■ Items listed in a dataset ■
- Opening Delimiter -
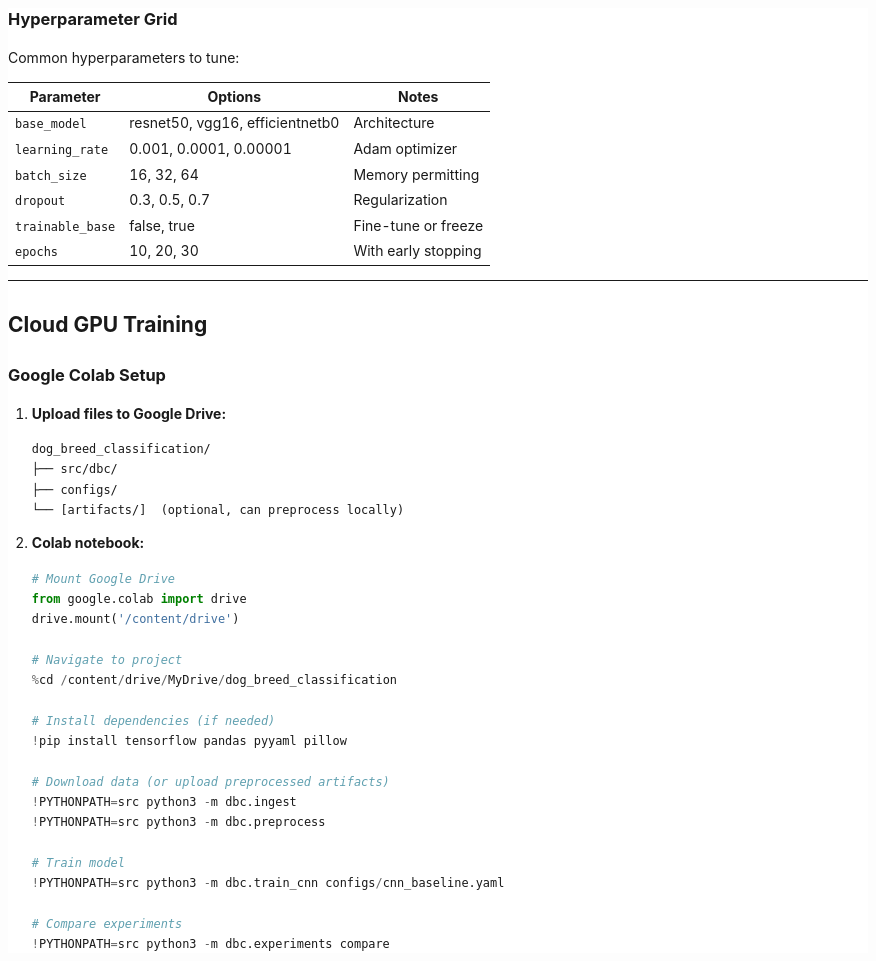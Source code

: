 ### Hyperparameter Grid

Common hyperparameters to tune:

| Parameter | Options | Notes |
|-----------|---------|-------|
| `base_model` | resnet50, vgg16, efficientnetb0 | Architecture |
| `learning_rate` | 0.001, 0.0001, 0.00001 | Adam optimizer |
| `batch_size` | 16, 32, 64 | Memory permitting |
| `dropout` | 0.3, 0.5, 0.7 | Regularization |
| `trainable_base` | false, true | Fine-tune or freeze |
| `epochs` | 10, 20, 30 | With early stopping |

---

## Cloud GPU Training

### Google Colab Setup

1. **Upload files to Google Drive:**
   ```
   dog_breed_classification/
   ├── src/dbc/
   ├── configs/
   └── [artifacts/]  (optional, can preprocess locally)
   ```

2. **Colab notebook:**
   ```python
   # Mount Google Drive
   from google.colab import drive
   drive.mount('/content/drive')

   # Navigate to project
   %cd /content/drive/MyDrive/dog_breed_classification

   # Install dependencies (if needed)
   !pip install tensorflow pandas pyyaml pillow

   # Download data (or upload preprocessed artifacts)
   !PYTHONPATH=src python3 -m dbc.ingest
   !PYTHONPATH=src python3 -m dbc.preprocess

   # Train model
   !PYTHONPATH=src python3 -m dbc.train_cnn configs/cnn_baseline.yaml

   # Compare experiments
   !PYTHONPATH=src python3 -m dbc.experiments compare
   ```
- Closing Delimiter -
All of the data is to be returned exactly, with no pictures included.

Source code

: ### Hyperparameter Grid

Common hyperparameters to tune:

| Parameter | Options | Notes |
|-----------|---------|-------|
| `base_model` | resnet50, vgg16, efficientnetb0 | Architecture |
| `learning_rate` | 0.001, 0.0001, 0.00001 | Adam optimizer |
| `batch_size` | 16, 32, 64 | Memory permitting |
| `dropout` | 0.3, 0.5, 0.7 | Regularization |
| `trainable_base` | false, true | Fine-tune or freeze |
| `epochs` | 10, 20, 30 | With early stopping |

---

## Cloud GPU Training

### Google Colab Setup

1. **Upload files to Google Drive:**
   ```
   dog_breed_classification/
   ├── src/dbc/
   ├── configs/
   └── [artifacts/]  (optional, can preprocess locally)
   ```

2. **Colab notebook:**
   ```python
   # Mount Google Drive
   from google.colab import drive
   drive.mount('/content/drive')

   # Navigate to project
   %cd /content/drive/MyDrive/dog_breed_classification

   # Install dependencies (if needed)
   !pip install tensorflow pandas pyyaml pillow

   # Download data (or upload preprocessed artifacts)
   !PYTHONPATH=src python3 -m dbc.ingest
   !PYTHONPATH=src python3 -m dbc.preprocess

   # Train model
   !PYTHONPATH=src python3 -m dbc.train_cnn configs/cnn_baseline.yaml

   # Compare experiments
   !PYTHONPATH=src python3 -m dbc.experiments compare
   ```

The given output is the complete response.